When we don't need to know how many results we have from a select, we don't need to retrieve all of the results at once. Instead of potentially loading a hige number or results into memory to process them all we can instead retrieve the rows individually as we need them.

Here's the mySQLi version:

$query = "SELECT name, address FROM usertable WHERE age = ?";
if ($stmt = $mysqli->prepare($query);) {
$stmt->bind_param('i', $age);
$stmt->bind_result($name, $address);
while($stmt->fetch_row() {
echo $name.', '.$address;

Replacing store_result with use_result and fetch with fetch_row are the only change needed to achieve this with mySQLi. Note that while doing this saves loading a huge amount of data all at once, it also locks the tables containing the data while the code is running so depending on what you are doing in the loop this may cause just as many but different problems than using store_result.
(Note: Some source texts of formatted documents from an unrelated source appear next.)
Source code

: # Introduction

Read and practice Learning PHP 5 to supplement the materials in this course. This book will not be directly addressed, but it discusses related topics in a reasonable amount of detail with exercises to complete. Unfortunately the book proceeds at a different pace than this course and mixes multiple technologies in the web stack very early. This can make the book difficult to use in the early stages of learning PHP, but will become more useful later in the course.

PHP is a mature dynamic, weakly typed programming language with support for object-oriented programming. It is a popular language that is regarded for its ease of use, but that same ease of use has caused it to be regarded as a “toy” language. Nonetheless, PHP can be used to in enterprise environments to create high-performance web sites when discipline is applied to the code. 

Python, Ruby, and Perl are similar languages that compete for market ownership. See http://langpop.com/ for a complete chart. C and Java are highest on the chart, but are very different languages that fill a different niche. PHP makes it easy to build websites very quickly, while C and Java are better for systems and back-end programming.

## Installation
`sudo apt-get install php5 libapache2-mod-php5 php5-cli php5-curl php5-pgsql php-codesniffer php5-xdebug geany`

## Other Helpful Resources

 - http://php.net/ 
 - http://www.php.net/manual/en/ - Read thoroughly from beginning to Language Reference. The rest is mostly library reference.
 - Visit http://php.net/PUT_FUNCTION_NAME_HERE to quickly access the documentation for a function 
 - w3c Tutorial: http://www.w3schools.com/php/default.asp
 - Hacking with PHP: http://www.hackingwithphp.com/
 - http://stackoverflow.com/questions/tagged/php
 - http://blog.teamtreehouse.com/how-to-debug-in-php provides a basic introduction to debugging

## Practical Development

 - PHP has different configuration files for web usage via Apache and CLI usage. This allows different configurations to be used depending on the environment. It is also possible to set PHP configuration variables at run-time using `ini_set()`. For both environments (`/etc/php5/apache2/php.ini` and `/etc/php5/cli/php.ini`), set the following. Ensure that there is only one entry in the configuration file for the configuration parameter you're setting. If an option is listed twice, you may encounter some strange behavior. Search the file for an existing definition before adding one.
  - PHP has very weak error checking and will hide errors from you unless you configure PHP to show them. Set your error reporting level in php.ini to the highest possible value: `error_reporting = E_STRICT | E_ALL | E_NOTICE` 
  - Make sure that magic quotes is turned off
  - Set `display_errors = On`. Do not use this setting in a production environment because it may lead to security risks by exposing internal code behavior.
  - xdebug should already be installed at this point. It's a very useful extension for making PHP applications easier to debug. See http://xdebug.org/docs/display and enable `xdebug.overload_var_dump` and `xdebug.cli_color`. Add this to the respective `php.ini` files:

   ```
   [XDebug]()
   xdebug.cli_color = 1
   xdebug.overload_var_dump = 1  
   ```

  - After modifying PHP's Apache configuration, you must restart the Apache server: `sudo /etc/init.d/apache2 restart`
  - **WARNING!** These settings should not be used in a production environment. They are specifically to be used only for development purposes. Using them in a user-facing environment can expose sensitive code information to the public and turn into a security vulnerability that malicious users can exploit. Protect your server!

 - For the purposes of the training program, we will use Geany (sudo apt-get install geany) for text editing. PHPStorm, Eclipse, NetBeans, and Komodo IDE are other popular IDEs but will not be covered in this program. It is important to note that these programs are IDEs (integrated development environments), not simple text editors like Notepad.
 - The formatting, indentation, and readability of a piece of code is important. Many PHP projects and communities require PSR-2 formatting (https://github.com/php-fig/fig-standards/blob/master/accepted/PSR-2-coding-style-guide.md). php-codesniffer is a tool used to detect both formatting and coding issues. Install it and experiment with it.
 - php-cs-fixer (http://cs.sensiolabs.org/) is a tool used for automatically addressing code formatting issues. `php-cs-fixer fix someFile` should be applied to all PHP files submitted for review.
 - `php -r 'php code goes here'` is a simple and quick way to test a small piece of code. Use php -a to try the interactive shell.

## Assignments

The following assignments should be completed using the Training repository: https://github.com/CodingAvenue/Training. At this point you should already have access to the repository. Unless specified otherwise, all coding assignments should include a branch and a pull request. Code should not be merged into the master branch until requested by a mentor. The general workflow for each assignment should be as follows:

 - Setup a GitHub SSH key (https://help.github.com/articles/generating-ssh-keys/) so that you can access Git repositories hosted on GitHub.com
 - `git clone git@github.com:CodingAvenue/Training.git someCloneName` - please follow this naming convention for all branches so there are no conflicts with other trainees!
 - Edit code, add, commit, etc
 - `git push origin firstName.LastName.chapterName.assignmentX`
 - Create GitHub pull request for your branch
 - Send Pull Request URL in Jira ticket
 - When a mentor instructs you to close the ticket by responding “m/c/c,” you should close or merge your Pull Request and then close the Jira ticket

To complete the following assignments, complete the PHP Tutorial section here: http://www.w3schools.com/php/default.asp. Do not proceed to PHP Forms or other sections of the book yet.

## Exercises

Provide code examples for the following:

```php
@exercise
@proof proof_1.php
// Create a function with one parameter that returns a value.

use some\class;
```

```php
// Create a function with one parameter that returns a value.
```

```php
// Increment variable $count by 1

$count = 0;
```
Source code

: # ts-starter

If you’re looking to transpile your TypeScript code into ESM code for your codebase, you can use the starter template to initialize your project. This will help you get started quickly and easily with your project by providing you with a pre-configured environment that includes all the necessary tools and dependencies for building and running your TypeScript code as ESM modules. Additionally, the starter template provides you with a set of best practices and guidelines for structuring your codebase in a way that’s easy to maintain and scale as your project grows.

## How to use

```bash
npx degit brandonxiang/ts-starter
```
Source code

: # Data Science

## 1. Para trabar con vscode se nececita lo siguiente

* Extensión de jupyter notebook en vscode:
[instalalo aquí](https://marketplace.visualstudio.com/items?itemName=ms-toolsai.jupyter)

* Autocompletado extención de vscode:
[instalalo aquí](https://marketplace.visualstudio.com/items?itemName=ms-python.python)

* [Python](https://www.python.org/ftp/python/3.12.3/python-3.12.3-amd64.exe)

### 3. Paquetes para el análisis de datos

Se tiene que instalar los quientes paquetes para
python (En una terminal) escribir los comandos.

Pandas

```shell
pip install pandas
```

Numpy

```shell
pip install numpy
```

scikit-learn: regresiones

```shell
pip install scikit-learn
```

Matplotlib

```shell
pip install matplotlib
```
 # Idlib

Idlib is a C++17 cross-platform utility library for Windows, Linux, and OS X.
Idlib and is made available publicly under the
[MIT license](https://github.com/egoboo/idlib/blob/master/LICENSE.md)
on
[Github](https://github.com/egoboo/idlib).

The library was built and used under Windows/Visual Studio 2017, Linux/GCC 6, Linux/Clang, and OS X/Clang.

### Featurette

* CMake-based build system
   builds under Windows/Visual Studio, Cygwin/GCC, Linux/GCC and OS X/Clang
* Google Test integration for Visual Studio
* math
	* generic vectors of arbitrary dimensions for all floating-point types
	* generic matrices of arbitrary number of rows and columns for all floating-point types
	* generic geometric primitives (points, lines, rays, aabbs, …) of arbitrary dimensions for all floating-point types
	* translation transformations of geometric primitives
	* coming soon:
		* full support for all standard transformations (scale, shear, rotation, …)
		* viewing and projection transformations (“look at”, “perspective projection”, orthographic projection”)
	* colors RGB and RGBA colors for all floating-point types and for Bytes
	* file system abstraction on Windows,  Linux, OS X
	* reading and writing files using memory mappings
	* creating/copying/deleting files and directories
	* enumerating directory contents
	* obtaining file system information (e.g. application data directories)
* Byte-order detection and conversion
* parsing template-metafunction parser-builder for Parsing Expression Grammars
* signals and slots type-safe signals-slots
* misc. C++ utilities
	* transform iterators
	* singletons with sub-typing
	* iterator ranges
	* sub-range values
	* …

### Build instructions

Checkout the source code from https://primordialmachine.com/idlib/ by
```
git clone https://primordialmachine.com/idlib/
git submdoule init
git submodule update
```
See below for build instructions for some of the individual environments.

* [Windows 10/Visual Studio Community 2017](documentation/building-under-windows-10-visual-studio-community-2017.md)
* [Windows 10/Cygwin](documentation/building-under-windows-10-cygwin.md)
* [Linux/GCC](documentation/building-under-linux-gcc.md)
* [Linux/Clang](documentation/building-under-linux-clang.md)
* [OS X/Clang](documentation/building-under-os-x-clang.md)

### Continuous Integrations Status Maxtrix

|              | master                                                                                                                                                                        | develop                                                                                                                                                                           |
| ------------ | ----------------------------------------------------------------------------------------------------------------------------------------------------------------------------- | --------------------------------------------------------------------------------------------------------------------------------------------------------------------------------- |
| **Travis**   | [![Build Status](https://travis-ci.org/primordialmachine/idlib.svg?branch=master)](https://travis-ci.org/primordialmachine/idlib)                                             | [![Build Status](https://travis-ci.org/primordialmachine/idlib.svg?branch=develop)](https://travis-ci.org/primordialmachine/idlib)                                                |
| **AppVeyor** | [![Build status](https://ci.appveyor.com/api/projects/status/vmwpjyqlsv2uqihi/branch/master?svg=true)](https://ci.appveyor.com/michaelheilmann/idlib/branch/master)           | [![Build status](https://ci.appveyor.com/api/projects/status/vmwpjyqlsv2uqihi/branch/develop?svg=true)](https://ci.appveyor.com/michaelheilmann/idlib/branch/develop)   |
Here's the PDO version of the same thing:

$stmt = $db->prepare("SELECT name, address FROM usertable WHERE age = :age");
$stmt->bindValue(':age', $age, PDO::PARAM_INT);
while ($row = $stmt->fetch(PDO::FETCH_ASSOC, PDO::FETCH_ORI_NEXT))
echo $row['name'].', '.$row['address'];

Replacing fetchAll with fetch means that we can retrieve the rows one at a time. We also specify FETCH_ORI_NEXT to identify that we want to retrieve the next result. Values of FETCH_ORI_LAST to retrieve the last result and FETCH_ORI_PRIOR to retrieve the prior result mean that we can retrieve the rows in the reverse order if we wish (although changing the order in the ORDER BY clause is probably going to be easier in most cases.